The latter, which requires a thread only to register with an SMR where that SMR can then be used with many DSIs, has the complexity and uglyness of it’s DSI delete behaviour.

I dunno. What a choice. I’m feeling the former, thinking the latter. Wish I had a mailing list now to ask users what they want.

more more more SMR

I’m thinking about removing in-API support for SMR.

Leave the SMR API in the library, but don’t try to build it into the data structure APIs.

This would mean the user has to wrap all necessary API calls with enter/exit read_section and also to call release_element where necessary.

Then leave it up to the user to arrange his SMR states, except with the inherent limitations that a DSI must use one and only one SMR state and a thread activity record can be registered with only one SMR state.

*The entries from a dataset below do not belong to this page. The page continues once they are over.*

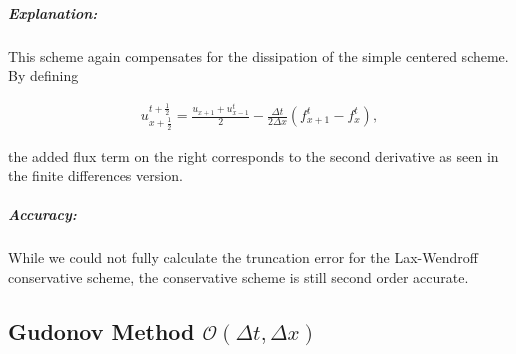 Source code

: \documentclass[11pt]{article}
\begin{document}
    \subparagraph{Explanation:}\label{explanation}

This scheme again compensates for the dissipation of the simple centered
scheme. By defining

\begin{align}
    u_{x+\frac{1}{2}}^{t+\frac{1}{2}} = \frac{u_{x+1} + u_{x-1}^t}{2} - \frac{\Delta t}{2\Delta x}(f_{x+1}^t - f_x^t), 
\end{align}

the added flux term on the right corresponds to the second derivative as
seen in the finite differences version.

\subparagraph{Accuracy:}\label{accuracy}

While we could not fully calculate the truncation error for the
Lax-Wendroff conservative scheme, the conservative scheme is still
second order accurate.

    \subsection{\texorpdfstring{Gudonov Method
\(\mathcal{O}(\Delta t, \Delta x)\)}{Gudonov Method \textbackslash{}mathcal\{O\}(\textbackslash{}Delta t, \textbackslash{}Delta x)}}\label{gudonov-method-mathcalodelta-t-delta-x}
\end{document}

Frankly, it’s still complex.

Could go back to having one API for SMR-using and one for not…

More thought

You can’t actually make a thread activity state wholly separate of the SMR state. Each thread needs to indicate, on a per-SMR basis, whether it’s exited a read section. You could have a list of SMR states in the thread activity state, but that means each read section exit requires a (probably short, but still) list walk.

An DSI must use and only use the same SMR state at all times. So you can’t put one in TLS and use that; you have to pass it into the DSI at init time.

So as it stands, if it’s TLS, the a thread can register with only one SMR and a DSI inherently uses and only uses one SMR.

That means we can’t use TLS, because that restriction is too onerous (imagine we have a setup where NUMA nodes are setup as essentially separate machines, each which has it’s own SMR state, using a queue to communicate between the two “machines” – that couldn’t be allowed, because the threads on one machine could dequeue since they can’t register with the other SMR state).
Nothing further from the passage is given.